TASK ITEM:
Below is a block of records: output all of them exactly and leave out the pictures.

EXTRACTED MATERIAL:
########

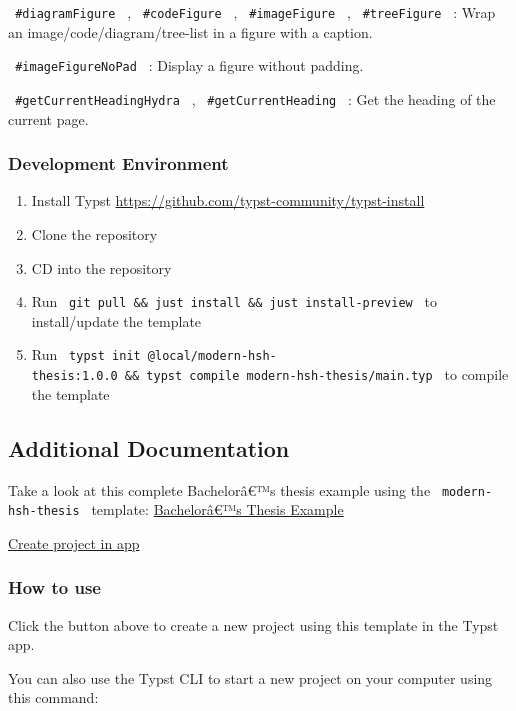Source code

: \texttt{\ \#diagramFigure\ } , \texttt{\ \#codeFigure\ } ,
\texttt{\ \#imageFigure\ } , \texttt{\ \#treeFigure\ } : Wrap an
image/code/diagram/tree-list in a figure with a caption.

\texttt{\ \#imageFigureNoPad\ } : Display a figure without padding.

\texttt{\ \#getCurrentHeadingHydra\ } , \texttt{\ \#getCurrentHeading\ }
: Get the heading of the current page.

\subsubsection{Development Environment}\label{development-environment}

\begin{enumerate}
\tightlist
\item
  Install Typst \url{https://github.com/typst-community/typst-install}
\item
  Clone the repository
\item
  CD into the repository
\item
  Run
  \texttt{\ git\ pull\ \&\&\ just\ install\ \&\&\ just\ install-preview\ }
  to install/update the template
\item
  Run
  \texttt{\ typst\ init\ @local/modern-hsh-thesis:1.0.0\ \&\&\ typst\ compile\ modern-hsh-thesis/main.typ\ }
  to compile the template
\end{enumerate}

\subsection{Additional Documentation}\label{additional-documentation}

Take a look at this complete Bachelorâ€™s thesis example using the
\texttt{\ modern-hsh-thesis\ } template:
\href{https://github.com/MrToWy/Bachelorarbeit}{Bachelorâ€™s Thesis
Example}

\href{/app?template=modern-hsh-thesis&version=1.0.0}{Create project in
app}

\subsubsection{How to use}\label{how-to-use}

Click the button above to create a new project using this template in
the Typst app.

You can also use the Typst CLI to start a new project on your computer
using this command:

########

ANSWER SECTION:
Source code

: \texttt{\ \#diagramFigure\ } , \texttt{\ \#codeFigure\ } ,
\texttt{\ \#imageFigure\ } , \texttt{\ \#treeFigure\ } : Wrap an
image/code/diagram/tree-list in a figure with a caption.

\texttt{\ \#imageFigureNoPad\ } : Display a figure without padding.

\texttt{\ \#getCurrentHeadingHydra\ } , \texttt{\ \#getCurrentHeading\ }
: Get the heading of the current page.

\subsubsection{Development Environment}\label{development-environment}

\begin{enumerate}
\tightlist
\item
  Install Typst \url{https://github.com/typst-community/typst-install}
\item
  Clone the repository
\item
  CD into the repository
\item
  Run
  \texttt{\ git\ pull\ \&\&\ just\ install\ \&\&\ just\ install-preview\ }
  to install/update the template
\item
  Run
  \texttt{\ typst\ init\ @local/modern-hsh-thesis:1.0.0\ \&\&\ typst\ compile\ modern-hsh-thesis/main.typ\ }
  to compile the template
\end{enumerate}

\subsection{Additional Documentation}\label{additional-documentation}

Take a look at this complete Bachelorâ€™s thesis example using the
\texttt{\ modern-hsh-thesis\ } template:
\href{https://github.com/MrToWy/Bachelorarbeit}{Bachelorâ€™s Thesis
Example}

\href{/app?template=modern-hsh-thesis&version=1.0.0}{Create project in
app}

\subsubsection{How to use}\label{how-to-use}

Click the button above to create a new project using this template in
the Typst app.

You can also use the Typst CLI to start a new project on your computer
using this command:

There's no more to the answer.